TASK OBJECTIVE
Tally every line of the listing where the string "issues" is found, and state the total alone.

INPUT
# # # # # # #

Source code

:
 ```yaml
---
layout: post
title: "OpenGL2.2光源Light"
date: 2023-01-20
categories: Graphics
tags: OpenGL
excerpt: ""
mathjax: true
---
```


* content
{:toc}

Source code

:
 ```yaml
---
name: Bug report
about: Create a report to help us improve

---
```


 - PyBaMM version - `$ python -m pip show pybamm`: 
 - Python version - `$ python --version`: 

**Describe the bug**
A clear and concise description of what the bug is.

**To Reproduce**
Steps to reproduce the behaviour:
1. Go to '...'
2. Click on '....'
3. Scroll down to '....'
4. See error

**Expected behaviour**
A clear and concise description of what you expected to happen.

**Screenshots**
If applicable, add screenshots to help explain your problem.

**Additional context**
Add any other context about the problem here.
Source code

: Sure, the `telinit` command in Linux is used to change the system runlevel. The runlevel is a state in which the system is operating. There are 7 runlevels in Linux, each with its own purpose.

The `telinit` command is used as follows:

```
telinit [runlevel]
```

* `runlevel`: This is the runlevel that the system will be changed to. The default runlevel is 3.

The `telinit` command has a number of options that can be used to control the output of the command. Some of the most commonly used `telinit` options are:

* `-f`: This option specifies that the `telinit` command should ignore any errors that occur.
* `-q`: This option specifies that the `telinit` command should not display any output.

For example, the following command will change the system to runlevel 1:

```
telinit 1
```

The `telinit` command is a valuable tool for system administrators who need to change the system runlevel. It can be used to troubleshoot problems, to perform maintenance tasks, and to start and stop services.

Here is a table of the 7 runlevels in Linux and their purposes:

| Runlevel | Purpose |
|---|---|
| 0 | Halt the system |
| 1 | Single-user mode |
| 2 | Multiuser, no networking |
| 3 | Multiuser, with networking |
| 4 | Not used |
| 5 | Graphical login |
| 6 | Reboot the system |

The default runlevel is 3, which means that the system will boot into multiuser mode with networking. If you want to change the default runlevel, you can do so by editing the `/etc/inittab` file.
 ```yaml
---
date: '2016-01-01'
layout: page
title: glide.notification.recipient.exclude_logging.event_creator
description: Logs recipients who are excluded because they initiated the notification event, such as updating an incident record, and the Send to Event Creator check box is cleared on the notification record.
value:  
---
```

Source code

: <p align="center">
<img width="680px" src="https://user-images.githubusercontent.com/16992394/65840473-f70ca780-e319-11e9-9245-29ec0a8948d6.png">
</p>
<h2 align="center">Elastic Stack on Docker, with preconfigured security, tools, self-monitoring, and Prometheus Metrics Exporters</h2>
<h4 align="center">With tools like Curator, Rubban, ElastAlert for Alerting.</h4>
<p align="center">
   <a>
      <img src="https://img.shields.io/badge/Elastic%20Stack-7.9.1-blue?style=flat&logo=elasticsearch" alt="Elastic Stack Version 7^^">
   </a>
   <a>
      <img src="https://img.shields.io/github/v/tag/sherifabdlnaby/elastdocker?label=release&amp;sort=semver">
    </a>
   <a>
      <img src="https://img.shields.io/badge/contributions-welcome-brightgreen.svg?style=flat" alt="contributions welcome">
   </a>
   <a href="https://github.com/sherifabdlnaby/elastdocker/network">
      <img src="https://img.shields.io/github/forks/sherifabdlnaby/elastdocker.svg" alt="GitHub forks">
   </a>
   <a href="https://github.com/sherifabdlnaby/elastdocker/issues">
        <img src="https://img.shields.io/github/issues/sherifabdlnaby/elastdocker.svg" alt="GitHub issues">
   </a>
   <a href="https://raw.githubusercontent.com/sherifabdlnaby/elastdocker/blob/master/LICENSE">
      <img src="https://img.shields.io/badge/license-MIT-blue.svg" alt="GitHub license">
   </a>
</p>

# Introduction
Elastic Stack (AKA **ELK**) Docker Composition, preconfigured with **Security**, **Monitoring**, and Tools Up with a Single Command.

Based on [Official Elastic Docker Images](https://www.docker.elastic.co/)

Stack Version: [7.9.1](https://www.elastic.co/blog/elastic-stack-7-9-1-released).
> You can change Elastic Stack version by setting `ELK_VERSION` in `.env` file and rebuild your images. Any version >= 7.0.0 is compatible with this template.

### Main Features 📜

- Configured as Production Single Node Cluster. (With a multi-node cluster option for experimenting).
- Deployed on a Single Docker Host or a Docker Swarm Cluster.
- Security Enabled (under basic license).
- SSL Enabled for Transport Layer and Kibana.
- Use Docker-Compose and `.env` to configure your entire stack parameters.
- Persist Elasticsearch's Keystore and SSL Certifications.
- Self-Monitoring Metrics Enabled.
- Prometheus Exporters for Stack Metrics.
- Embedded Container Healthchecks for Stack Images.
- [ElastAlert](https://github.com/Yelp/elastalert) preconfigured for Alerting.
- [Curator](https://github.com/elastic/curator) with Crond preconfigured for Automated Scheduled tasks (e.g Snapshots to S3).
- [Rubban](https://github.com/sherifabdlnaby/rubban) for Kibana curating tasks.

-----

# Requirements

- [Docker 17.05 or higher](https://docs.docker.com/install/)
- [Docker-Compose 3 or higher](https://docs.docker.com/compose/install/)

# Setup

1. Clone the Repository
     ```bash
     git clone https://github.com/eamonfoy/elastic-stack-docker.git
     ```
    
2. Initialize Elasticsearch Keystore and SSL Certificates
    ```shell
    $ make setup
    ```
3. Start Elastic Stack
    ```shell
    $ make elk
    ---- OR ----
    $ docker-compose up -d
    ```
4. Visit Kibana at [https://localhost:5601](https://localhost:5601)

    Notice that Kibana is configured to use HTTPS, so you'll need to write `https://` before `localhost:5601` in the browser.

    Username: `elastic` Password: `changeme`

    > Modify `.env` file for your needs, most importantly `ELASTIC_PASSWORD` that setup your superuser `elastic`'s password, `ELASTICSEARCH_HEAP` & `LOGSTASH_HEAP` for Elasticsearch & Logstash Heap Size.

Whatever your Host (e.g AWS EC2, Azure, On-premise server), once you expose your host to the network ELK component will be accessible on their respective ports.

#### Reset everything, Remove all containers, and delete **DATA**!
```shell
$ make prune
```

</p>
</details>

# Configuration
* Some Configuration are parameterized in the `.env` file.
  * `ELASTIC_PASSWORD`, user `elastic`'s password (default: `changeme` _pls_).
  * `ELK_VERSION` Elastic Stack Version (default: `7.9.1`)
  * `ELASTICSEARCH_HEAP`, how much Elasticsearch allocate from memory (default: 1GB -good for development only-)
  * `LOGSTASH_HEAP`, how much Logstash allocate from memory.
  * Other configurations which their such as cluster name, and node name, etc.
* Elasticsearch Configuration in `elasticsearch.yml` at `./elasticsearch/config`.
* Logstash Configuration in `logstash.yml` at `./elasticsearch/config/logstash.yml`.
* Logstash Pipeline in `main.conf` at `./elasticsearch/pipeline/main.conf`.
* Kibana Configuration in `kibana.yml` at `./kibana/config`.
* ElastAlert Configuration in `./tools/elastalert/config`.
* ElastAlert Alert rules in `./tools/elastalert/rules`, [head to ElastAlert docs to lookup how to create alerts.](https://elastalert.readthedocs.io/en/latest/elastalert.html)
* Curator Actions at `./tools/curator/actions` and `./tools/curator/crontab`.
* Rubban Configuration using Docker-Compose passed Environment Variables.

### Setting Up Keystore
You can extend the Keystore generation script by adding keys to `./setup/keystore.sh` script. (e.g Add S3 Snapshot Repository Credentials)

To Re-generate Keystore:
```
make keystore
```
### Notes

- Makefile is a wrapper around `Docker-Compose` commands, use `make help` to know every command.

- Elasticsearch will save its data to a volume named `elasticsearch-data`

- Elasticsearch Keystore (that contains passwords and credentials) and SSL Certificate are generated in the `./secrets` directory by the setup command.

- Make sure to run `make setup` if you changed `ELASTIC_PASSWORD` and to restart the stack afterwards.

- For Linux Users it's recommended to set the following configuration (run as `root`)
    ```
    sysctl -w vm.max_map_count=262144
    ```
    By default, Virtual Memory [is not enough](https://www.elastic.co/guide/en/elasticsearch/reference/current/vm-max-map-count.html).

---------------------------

# # # # # # #

REPLY TO THE TASK
2